In fact, in March 2020, as Iran marked the start of a new calendar year, Khamenei declared that that year should be defined by an effort to “boost production.” In this way, he effectively dismissed any notion of far-reaching lockdowns, as well as any suggestion that he might release funds to help the Iranian people weather the crisis without putting themselves at risk in order to keep food on their tables. 

Khamenei wields direct control over hundreds of billions of dollars in assets, mostly held in so-called religious foundations, and that the Islamic Revolutionary Guard Corps controls a similar horde of wealth via a series of front companies. Any number of these resources could have been leveraged to facilitate a much more effective Covid response, but instead, the regime has demonstrated contentment with sparse and poorly enforced lockdowns intended to mitigate public protest more than the spread of the coronavirus. 
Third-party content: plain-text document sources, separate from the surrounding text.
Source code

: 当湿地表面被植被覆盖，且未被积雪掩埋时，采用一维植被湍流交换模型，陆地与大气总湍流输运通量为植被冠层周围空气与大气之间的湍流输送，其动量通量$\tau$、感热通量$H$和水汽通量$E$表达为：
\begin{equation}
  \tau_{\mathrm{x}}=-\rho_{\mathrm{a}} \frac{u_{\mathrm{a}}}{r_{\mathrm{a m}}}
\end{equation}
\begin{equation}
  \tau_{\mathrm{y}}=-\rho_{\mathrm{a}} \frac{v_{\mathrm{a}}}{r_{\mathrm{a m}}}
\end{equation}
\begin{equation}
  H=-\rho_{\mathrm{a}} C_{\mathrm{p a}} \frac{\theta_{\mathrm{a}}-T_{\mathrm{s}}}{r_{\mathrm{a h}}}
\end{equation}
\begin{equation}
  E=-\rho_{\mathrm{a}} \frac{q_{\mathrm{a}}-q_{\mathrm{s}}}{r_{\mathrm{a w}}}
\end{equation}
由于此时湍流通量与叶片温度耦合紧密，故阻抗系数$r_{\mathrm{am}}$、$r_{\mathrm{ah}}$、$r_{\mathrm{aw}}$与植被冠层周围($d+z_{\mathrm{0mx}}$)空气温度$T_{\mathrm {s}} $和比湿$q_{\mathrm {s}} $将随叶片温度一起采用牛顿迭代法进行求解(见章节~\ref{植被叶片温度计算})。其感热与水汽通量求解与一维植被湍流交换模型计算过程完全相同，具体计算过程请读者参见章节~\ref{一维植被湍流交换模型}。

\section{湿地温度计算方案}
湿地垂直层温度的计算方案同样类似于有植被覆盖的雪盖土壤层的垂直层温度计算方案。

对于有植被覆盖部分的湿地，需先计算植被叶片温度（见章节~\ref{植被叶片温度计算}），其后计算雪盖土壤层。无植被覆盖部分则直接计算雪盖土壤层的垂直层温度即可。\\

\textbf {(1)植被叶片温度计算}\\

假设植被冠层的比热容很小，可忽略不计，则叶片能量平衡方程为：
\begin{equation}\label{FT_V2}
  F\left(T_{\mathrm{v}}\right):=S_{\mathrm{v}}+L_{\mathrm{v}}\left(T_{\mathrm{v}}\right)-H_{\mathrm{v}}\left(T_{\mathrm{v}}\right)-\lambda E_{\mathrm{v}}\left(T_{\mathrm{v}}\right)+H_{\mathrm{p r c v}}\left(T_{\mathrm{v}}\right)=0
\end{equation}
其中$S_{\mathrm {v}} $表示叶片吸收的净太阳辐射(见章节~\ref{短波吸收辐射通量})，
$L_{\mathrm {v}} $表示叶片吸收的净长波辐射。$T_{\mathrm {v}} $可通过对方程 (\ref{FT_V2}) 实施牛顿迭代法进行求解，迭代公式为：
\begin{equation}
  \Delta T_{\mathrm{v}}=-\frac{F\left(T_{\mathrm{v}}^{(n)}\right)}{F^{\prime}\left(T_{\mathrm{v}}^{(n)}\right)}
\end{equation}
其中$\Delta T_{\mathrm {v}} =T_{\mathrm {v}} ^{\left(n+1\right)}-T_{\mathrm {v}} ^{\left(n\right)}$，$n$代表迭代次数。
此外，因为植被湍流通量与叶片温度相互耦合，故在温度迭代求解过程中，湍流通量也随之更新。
The regime was recognizably on high alert in the wake of a nationwide uprising in November 2019, which conveyed much the same anti-regime message as a previous uprising in January 2018. Tehran’s anxiety over this surge of dissent was evident from the fact that the regime’s security forces opened fire on crowds soon after the outbreak of the second uprising and killed approximately 1,500 people. Yet this did not prevent large-scale demonstrations from recurring in January 2020. 

Only the added threat of the coronavirus appeared capable of preventing such unrest over the long term. Khamenei is weaponizing the pandemic. In a speech he gave to fellow officials, he predicted that domestic outbreaks would prove to be a “blessing.” But although the current outbreaks are perhaps the worst Iran has faced to date, their mitigating effect on public protest seems to be at an end. Since Ebrahim Raisi’s appointment to the presidency on June 18, unrest has been a more-or-less constant feature of Iranian society. Public demonstrations have been directed against a wide range of issues, and as information about the regime’s mismanagement of the pandemic continues to spread, that issue will likely supply more fuel to the same fire.